Plot. It’s the summer of 1870, and itinerant editor Flint picks a New Mexico gold mining town, Oro Blanco, to set up shop. He quickly meets the man who will become his nemesis, the town marshal, Crawford. The marshal is not just the law. He is a brutal bully who uses his authority to physically dominate and punish anyone who crosses him.

He actually shows little respect for or understanding of law or what it has to do with law enforcement. He simply makes threats, cracks heads, and throws people in jail he doesn’t like.
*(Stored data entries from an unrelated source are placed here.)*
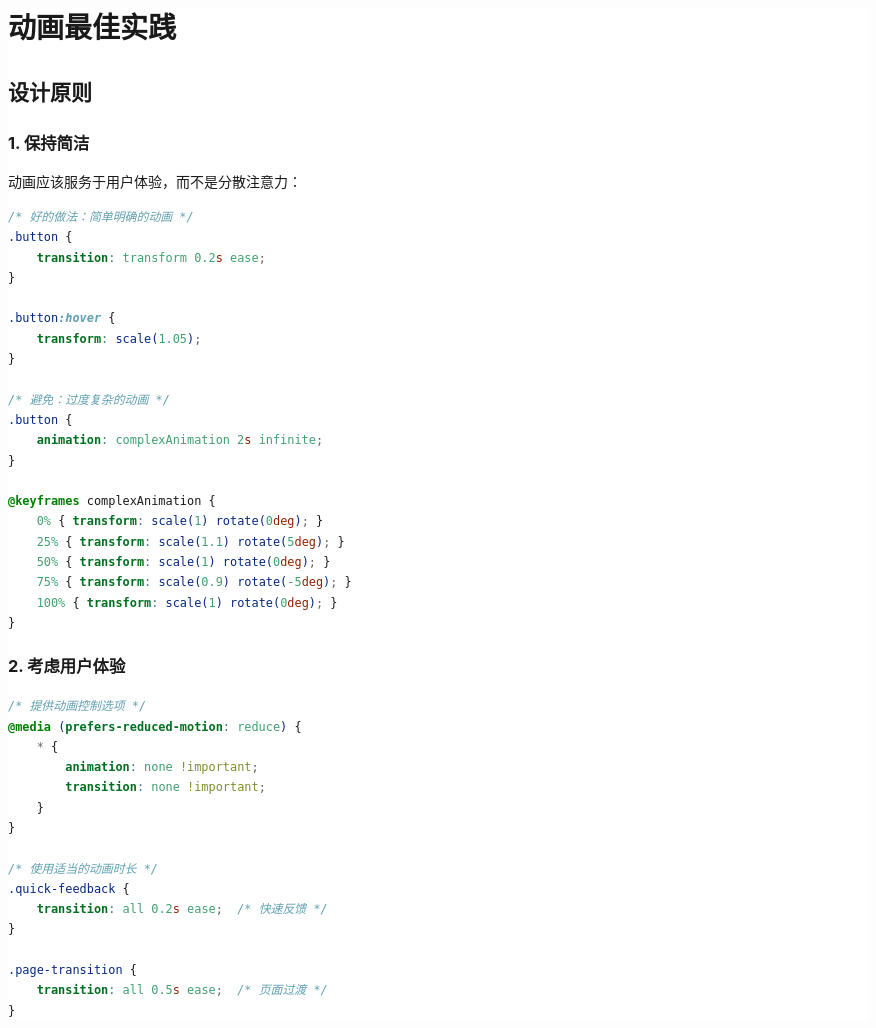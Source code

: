 # 动画最佳实践

## 设计原则

### 1. 保持简洁

动画应该服务于用户体验，而不是分散注意力：

```css
/* 好的做法：简单明确的动画 */
.button {
    transition: transform 0.2s ease;
}

.button:hover {
    transform: scale(1.05);
}

/* 避免：过度复杂的动画 */
.button {
    animation: complexAnimation 2s infinite;
}

@keyframes complexAnimation {
    0% { transform: scale(1) rotate(0deg); }
    25% { transform: scale(1.1) rotate(5deg); }
    50% { transform: scale(1) rotate(0deg); }
    75% { transform: scale(0.9) rotate(-5deg); }
    100% { transform: scale(1) rotate(0deg); }
}
```

### 2. 考虑用户体验

```css
/* 提供动画控制选项 */
@media (prefers-reduced-motion: reduce) {
    * {
        animation: none !important;
        transition: none !important;
    }
}

/* 使用适当的动画时长 */
.quick-feedback {
    transition: all 0.2s ease;  /* 快速反馈 */
}

.page-transition {
    transition: all 0.5s ease;  /* 页面过渡 */
}
```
He is soon at loggerheads with Flint, who just wants to print the news.

Printing press, 1835
What Flint learns after arriving in town is that Mason Weed, superintendent of the Golconda Mining Company, has a lot to hide. Lawyers in the hire of the company are attempting to invalidate a land grant that would give full right of ownership of the land the town rests on to the Mexicans who have lived there for generations. It would also give them 25% interest in the output of the mines.

Weed, a polished man driven by insatiable greed, will do anything to prevent that. Flint quickly becomes a thorn in his side. But rather than condone Crawford’s high-handed use of force to put Flint out of business, Weed brings in a rival newspaper to print trash about him and his efforts to thwart Crawford and to bridge the distance between Mexican and Anglo residents of the town.

Caught in the middle is a 12-year-old girl, Libby, whose widowed mother is dying of consumption in a state of utter poverty and destitution. Libby is befriended first by Flint and then by a seven-foot Cornish miner, Mountain Jack Treat, who refuses to be intimidated by Crawford and his deputy thugs. Flint gives her a job at the newspaper, sending her to a street corner to sell copies of his weekly. Treat organizes a boycott of the mayor’s saloon and opens his own bar, patronized by loyal fellow miners.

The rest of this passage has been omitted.